It was my third time to film with Stephen Bullivant, PhD, this week. We have also filmed in Oxford and London, England. Bullivant was an atheist who helped co-found the Nonreligion and Secularity Network (NSRN) in England with Lois Lee (co-editor of Secularism and Nonreligion and of the De Gruyters-NSRN book series, Religion and Its Others: Studies in Religion, Nonreligion and Secularity), Miguel Farias (he now leads the Brain, Belief and Behaviour group at Coventry University), and Jonathan Lanman (Director of the Institute of Cognition & Culture, and Lecturer in Anthropology at Queen’s University Belfast.) An initial conference was conducted in 2009 in Oxford, England, dedicated to the social scientific study of atheism – 40 years after (March 1969) the request by Roman Catholic Church Second Vatican Council’s symposium on “The Culture of Unbelief” in Rome. Bullivant states, “One-third of all cradle Catholics now identify as having a different religious identity other than Catholic and of those, nearly half of the total, identify as “no religion,” and that is going to be the same for Episcopalians or Baptists—across the board.”

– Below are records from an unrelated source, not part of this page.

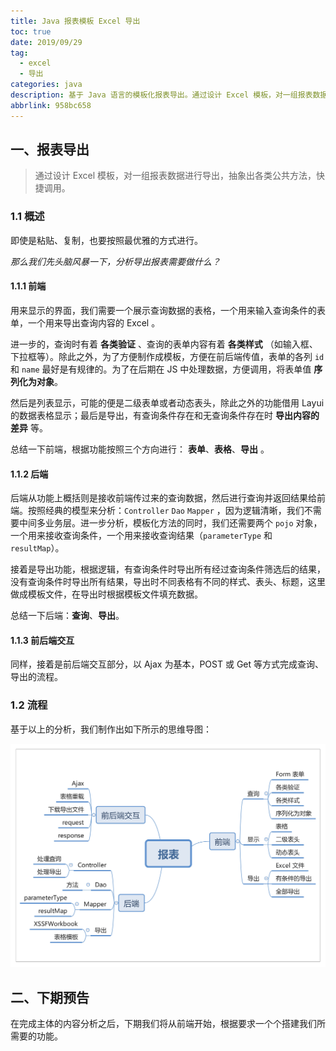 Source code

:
 ```yaml
---
title: Java 报表模板 Excel 导出
toc: true
date: 2019/09/29
tag:
  - excel
  - 导出
categories: java
description: 基于 Java 语言的模板化报表导出。通过设计 Excel 模板，对一组报表数据进行导出，抽象出各类公共方法，快捷调用。
abbrlink: 958bc658
---
```


## 一、报表导出

> 通过设计 Excel 模板，对一组报表数据进行导出，抽象出各类公共方法，快捷调用。

### 1.1 概述

即使是粘贴、复制，也要按照最优雅的方式进行。

*那么我们先头脑风暴一下，分析导出报表需要做什么？*

#### 1.1.1 前端

用来显示的界面，我们需要一个展示查询数据的表格，一个用来输入查询条件的表单，一个用来导出查询内容的 Excel 。

进一步的，查询时有着 **各类验证** 、查询的表单内容有着 **各类样式** （如输入框、下拉框等）。除此之外，为了方便制作成模板，方便在前后端传值，表单的各列 `id` 和 `name` 最好是有规律的。为了在后期在 JS 中处理数据，方便调用，将表单值 **序列化为对象**。

然后是列表显示，可能的便是二级表单或者动态表头，除此之外的功能借用 Layui 的数据表格显示；最后是导出，有查询条件存在和无查询条件存在时 **导出内容的差异** 等。

总结一下前端，根据功能按照三个方向进行： **表单**、**表格**、**导出** 。

#### 1.1.2 后端

后端从功能上概括则是接收前端传过来的查询数据，然后进行查询并返回结果给前端。按照经典的模型来分析：`Controller` `Dao` `Mapper` ，因为逻辑清晰，我们不需要中间多业务层。进一步分析，模板化方法的同时，我们还需要两个 `pojo` 对象，一个用来接收查询条件，一个用来接收查询结果（`parameterType` 和 `resultMap`）。

接着是导出功能，根据逻辑，有查询条件时导出所有经过查询条件筛选后的结果，没有查询条件时导出所有结果，导出时不同表格有不同的样式、表头、标题，这里做成模板文件，在导出时根据模板文件填充数据。

总结一下后端：**查询**、**导出**。

#### 1.1.3 前后端交互

同样，接着是前后端交互部分，以 Ajax 为基本，POST 或 Get 等方式完成查询、导出的流程。

### 1.2 流程

基于以上的分析，我们制作出如下所示的思维导图：

![流程](../../static/Java报表模板导出.assets/report.jpg)

## 二、下期预告

在完成主体的内容分析之后，下期我们将从前端开始，根据要求一个个搭建我们所需要的功能。
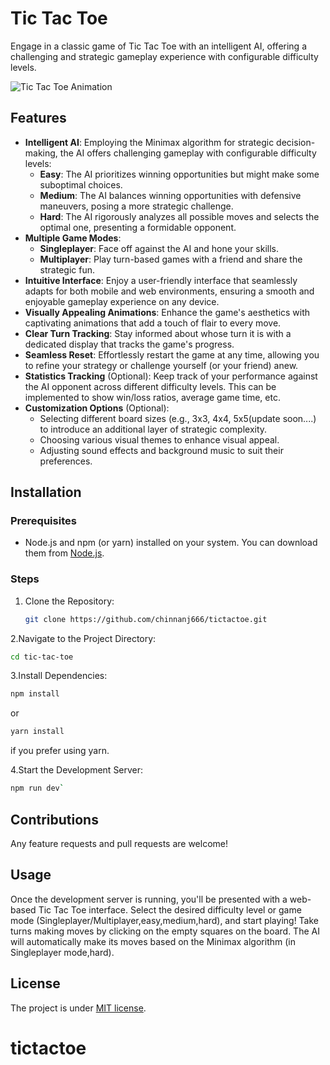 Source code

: # Tic Tac Toe

Engage in a classic game of Tic Tac Toe with an intelligent AI, offering a challenging and strategic gameplay experience with configurable difficulty levels.

![Tic Tac Toe Animation](https://images.ctfassets.net/zlsyc9paq6sa/3HTYWmjkvJK2Tlgeublqdb/b4068de81576fb6998400d273cd14c47/1627997372_x.gif)

## Features

- **Intelligent AI**: Employing the Minimax algorithm for strategic decision-making, the AI offers challenging gameplay with configurable difficulty levels:
  - **Easy**: The AI prioritizes winning opportunities but might make some suboptimal choices.
  - **Medium**: The AI balances winning opportunities with defensive maneuvers, posing a more strategic challenge.
  - **Hard**: The AI rigorously analyzes all possible moves and selects the optimal one, presenting a formidable opponent.
- **Multiple Game Modes**:
  - **Singleplayer**: Face off against the AI and hone your skills.
  - **Multiplayer**: Play turn-based games with a friend and share the strategic fun.
- **Intuitive Interface**: Enjoy a user-friendly interface that seamlessly adapts for both mobile and web environments, ensuring a smooth and enjoyable gameplay experience on any device.
- **Visually Appealing Animations**: Enhance the game's aesthetics with captivating animations that add a touch of flair to every move.
- **Clear Turn Tracking**: Stay informed about whose turn it is with a dedicated display that tracks the game's progress.
- **Seamless Reset**: Effortlessly restart the game at any time, allowing you to refine your strategy or challenge yourself (or your friend) anew.
- **Statistics Tracking** (Optional): Keep track of your performance against the AI opponent across different difficulty levels. This can be implemented to show win/loss ratios, average game time, etc.
- **Customization Options** (Optional):
  - Selecting different board sizes (e.g., 3x3, 4x4, 5x5(update soon....) to introduce an additional layer of strategic complexity.
  - Choosing various visual themes to enhance visual appeal.
  - Adjusting sound effects and background music to suit their preferences.

## Installation

### Prerequisites

- Node.js and npm (or yarn) installed on your system. You can download them from [Node.js](https://nodejs.org/en).

### Steps

1. Clone the Repository:
   ```bash
   git clone https://github.com/chinnanj666/tictactoe.git
   ```
2.Navigate to the Project Directory:
 ```bash
 cd tic-tac-toe
```
3.Install Dependencies:
 ```bash
 npm install
```
  or
```bash  
yarn install
```
if you prefer using yarn.

4.Start the Development Server:
```bash
npm run dev`
```
## Contributions

Any feature requests and pull requests are welcome!

## Usage
Once the development server is running, you'll be presented with a web-based Tic Tac Toe interface. Select the desired difficulty level or game mode (Singleplayer/Multiplayer,easy,medium,hard), and start playing! Take turns making moves by clicking on the empty squares on the board. The AI will automatically make its moves based on the Minimax algorithm (in Singleplayer mode,hard).


## License

The project is under [MIT license](https://choosealicense.com/licenses/mit/).
# tictactoe
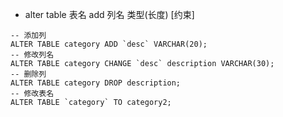 * alter table 表名 add 列名 类型(长度) [约束]

```mysql
-- 添加列
ALTER TABLE category ADD `desc` VARCHAR(20);
-- 修改列名
ALTER TABLE category CHANGE `desc` description VARCHAR(30);
-- 删除列
ALTER TABLE category DROP description;
-- 修改表名
ALTER TABLE `category` TO category2;

```

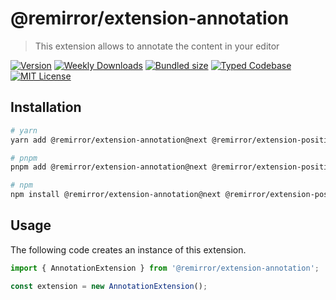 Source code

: # @remirror/extension-annotation

> This extension allows to annotate the content in your editor

[![Version][version]][npm] [![Weekly Downloads][downloads-badge]][npm] [![Bundled size][size-badge]][size] [![Typed Codebase][typescript]](#) [![MIT License][license]](#)

[version]: https://flat.badgen.net/npm/v/@remirror/extension-annotation/next
[npm]: https://npmjs.com/package/@remirror/extension-annotation/v/next
[license]: https://flat.badgen.net/badge/license/MIT/purple
[size]: https://bundlephobia.com/result?p=@remirror/extension-annotation@next
[size-badge]: https://flat.badgen.net/bundlephobia/minzip/@remirror/extension-annotation
[typescript]: https://flat.badgen.net/badge/icon/TypeScript?icon=typescript&label
[downloads-badge]: https://badgen.net/npm/dw/@remirror/extension-annotation/red?icon=npm

## Installation

```bash
# yarn
yarn add @remirror/extension-annotation@next @remirror/extension-positioner@next @remirror/pm@next

# pnpm
pnpm add @remirror/extension-annotation@next @remirror/extension-positioner@next @remirror/pm@next

# npm
npm install @remirror/extension-annotation@next @remirror/extension-positioner@next @remirror/pm@next
```

## Usage

The following code creates an instance of this extension.

```ts
import { AnnotationExtension } from '@remirror/extension-annotation';

const extension = new AnnotationExtension();
```
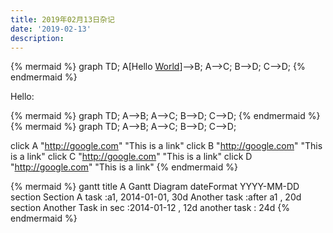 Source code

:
 ```yaml
---
title: 2019年02月13日杂记
date: '2019-02-13'
description:
---
```





{% mermaid %}
graph TD;
    A[Hello <a href="">World</a>]-->B;
    A-->C;
    B-->D;
    C-->D;
{% endmermaid %}

Hello:

{% mermaid %}
graph TD;
    A-->B;
    A-->C;
    B-->D;
    C-->D;
{% endmermaid %}
{% mermaid %}
graph TD;
  A-->B;
  A-->C;
  B-->D;
  C-->D;

  click A "http://google.com" "This is a link"
  click B "http://google.com" "This is a link"
  click C "http://google.com" "This is a link"
  click D "http://google.com" "This is a link"
{% endmermaid %}


{% mermaid %}
gantt
    title A Gantt Diagram
    dateFormat  YYYY-MM-DD
    section Section
    A task           :a1, 2014-01-01, 30d
    Another task     :after a1  , 20d
    section Another
    Task in sec      :2014-01-12  , 12d
    another task      : 24d
{% endmermaid %}
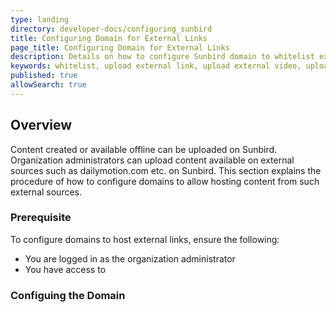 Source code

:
 ```yaml
---
type: landing
directory: developer-docs/configuring_sunbird
title: Configuring Domain for External Links
page_title: Configuring Domain for External Links 
description: Details on how to configure Sunbird domain to whitelist external domains
keywords: whitelist, upload external link, upload external video, upload other than youtube
published: true
allowSearch: true
---
```


## Overview
Content created or available offline can be uploaded on Sunbird. Organization administrators can upload content available on external sources such as dailymotion.com etc. on Sunbird. This section explains the procedure of how to configure domains to allow hosting content from such external sources. 

### Prerequisite
To configure domains to host external links, ensure the following:
- You are logged in as the organization administrator
- You have access to 

### Configuing the Domain


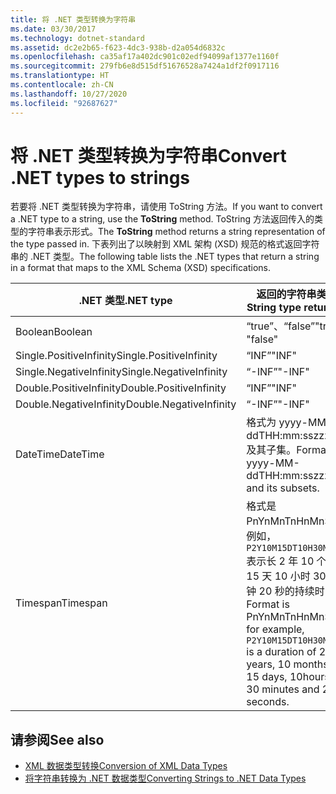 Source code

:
 ```yaml
---
title: 将 .NET 类型转换为字符串
ms.date: 03/30/2017
ms.technology: dotnet-standard
ms.assetid: dc2e2b65-f623-4dc3-938b-d2a054d6832c
ms.openlocfilehash: ca35af17a402dc901c02edf94099af1377e1160f
ms.sourcegitcommit: 279fb6e8d515df51676528a7424a1df2f0917116
ms.translationtype: HT
ms.contentlocale: zh-CN
ms.lasthandoff: 10/27/2020
ms.locfileid: "92687627"
---
```

# <a name="convert-net-types-to-strings"></a><span data-ttu-id="68965-102">将 .NET 类型转换为字符串</span><span class="sxs-lookup"><span data-stu-id="68965-102">Convert .NET types to strings</span></span>

<span data-ttu-id="68965-103">若要将 .NET 类型转换为字符串，请使用 ToString 方法。</span><span class="sxs-lookup"><span data-stu-id="68965-103">If you want to convert a .NET type to a string, use the **ToString** method.</span></span> <span data-ttu-id="68965-104">ToString  方法返回传入的类型的字符串表示形式。</span><span class="sxs-lookup"><span data-stu-id="68965-104">The **ToString** method returns a string representation of the type passed in.</span></span> <span data-ttu-id="68965-105">下表列出了以映射到 XML 架构 (XSD) 规范的格式返回字符串的 .NET 类型。</span><span class="sxs-lookup"><span data-stu-id="68965-105">The following table lists the .NET types that return a string in a format that maps to the XML Schema (XSD) specifications.</span></span>  
  
|<span data-ttu-id="68965-106">.NET 类型</span><span class="sxs-lookup"><span data-stu-id="68965-106">.NET type</span></span>|<span data-ttu-id="68965-107">返回的字符串类型</span><span class="sxs-lookup"><span data-stu-id="68965-107">String type returned</span></span>|  
|-------------------------|--------------------------|  
|<span data-ttu-id="68965-108">Boolean</span><span class="sxs-lookup"><span data-stu-id="68965-108">Boolean</span></span>|<span data-ttu-id="68965-109">“true”、“false”</span><span class="sxs-lookup"><span data-stu-id="68965-109">"true", "false"</span></span>|  
|<span data-ttu-id="68965-110">Single.PositiveInfinity</span><span class="sxs-lookup"><span data-stu-id="68965-110">Single.PositiveInfinity</span></span>|<span data-ttu-id="68965-111">“INF”</span><span class="sxs-lookup"><span data-stu-id="68965-111">"INF"</span></span>|  
|<span data-ttu-id="68965-112">Single.NegativeInfinity</span><span class="sxs-lookup"><span data-stu-id="68965-112">Single.NegativeInfinity</span></span>|<span data-ttu-id="68965-113">“-INF”</span><span class="sxs-lookup"><span data-stu-id="68965-113">"-INF"</span></span>|  
|<span data-ttu-id="68965-114">Double.PositiveInfinity</span><span class="sxs-lookup"><span data-stu-id="68965-114">Double.PositiveInfinity</span></span>|<span data-ttu-id="68965-115">“INF”</span><span class="sxs-lookup"><span data-stu-id="68965-115">"INF"</span></span>|  
|<span data-ttu-id="68965-116">Double.NegativeInfinity</span><span class="sxs-lookup"><span data-stu-id="68965-116">Double.NegativeInfinity</span></span>|<span data-ttu-id="68965-117">“-INF”</span><span class="sxs-lookup"><span data-stu-id="68965-117">"-INF"</span></span>|  
|<span data-ttu-id="68965-118">DateTime</span><span class="sxs-lookup"><span data-stu-id="68965-118">DateTime</span></span>|<span data-ttu-id="68965-119">格式为 yyyy-MM-ddTHH:mm:sszzzzzz 及其子集。</span><span class="sxs-lookup"><span data-stu-id="68965-119">Format is yyyy-MM-ddTHH:mm:sszzzzzz and its subsets.</span></span>|  
|<span data-ttu-id="68965-120">Timespan</span><span class="sxs-lookup"><span data-stu-id="68965-120">Timespan</span></span>|<span data-ttu-id="68965-121">格式是 PnYnMnTnHnMnS，例如，`P2Y10M15DT10H30M20S` 表示长 2 年 10 个月 15 天 10 小时 30 分钟 20 秒的持续时间。</span><span class="sxs-lookup"><span data-stu-id="68965-121">Format is PnYnMnTnHnMnS, for example, `P2Y10M15DT10H30M20S` is a duration of 2 years, 10 months, 15 days, 10hours, 30 minutes and 20 seconds.</span></span>|  
  
## <a name="see-also"></a><span data-ttu-id="68965-122">请参阅</span><span class="sxs-lookup"><span data-stu-id="68965-122">See also</span></span>

- [<span data-ttu-id="68965-123">XML 数据类型转换</span><span class="sxs-lookup"><span data-stu-id="68965-123">Conversion of XML Data Types</span></span>](conversion-of-xml-data-types.md)
- [<span data-ttu-id="68965-124">将字符串转换为 .NET 数据类型</span><span class="sxs-lookup"><span data-stu-id="68965-124">Converting Strings to .NET Data Types</span></span>](converting-strings-to-dotnet-data-types.md)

While some may ignore or deny the “nones” phenomenon in North America, the John Templeton Foundation, Understanding Unbelief is a major new $2.8MM dollars research program, aiming to advance scientific understanding of atheism and other forms of ‘unbelief’ around the world. The growth of atheism and other forms of ‘unbelief’ in many parts of the world is attracting increasingly wide attention. Yet significant questions remain about how to understand such phenomena, and scientists rely still on categories developed by social actors, not social scientists, to do so. We do not currently know how best to characterize the various forms of unbelief as psychological and sociological phenomena, the extent to which other beliefs – about religion, or the existential – underpin these forms, how diverse they are, and how they vary across demographic groups and cultures. Yet understanding the nature and variety of unbelief is necessary if we are to answer big questions about the causes of ‘unbelief’ in the future, and its effects on such outcomes as personal wellbeing and social cohesion. The “Understanding Unbelief” project will be the first major scientific research program to address the nature and variety of unbelief.

“Bullivant: Umm, so the Nonreligion and Secularity Research Network began you know kind of three doctoral students in a post-doc in England, and it grew because we realized very rapidly that this was an area that a large number of grad students but also established scholars in the social sciences were starting to get interested in, psychology, anthropology, umm political science, sociology. Umm, so we had a conference in 2009 in Oxford, which was as far as we know the first conference dedicated to the social scientific study of atheism and kind of related phenomena since 1969, which is when the Vatican had one. Umm and, now its, you know there’s there’s dozens of people umm across the world, although, you know, there’s large pockets in North America and western Europe umm working in this area. There’s all kinds of fascinating new stuff coming out.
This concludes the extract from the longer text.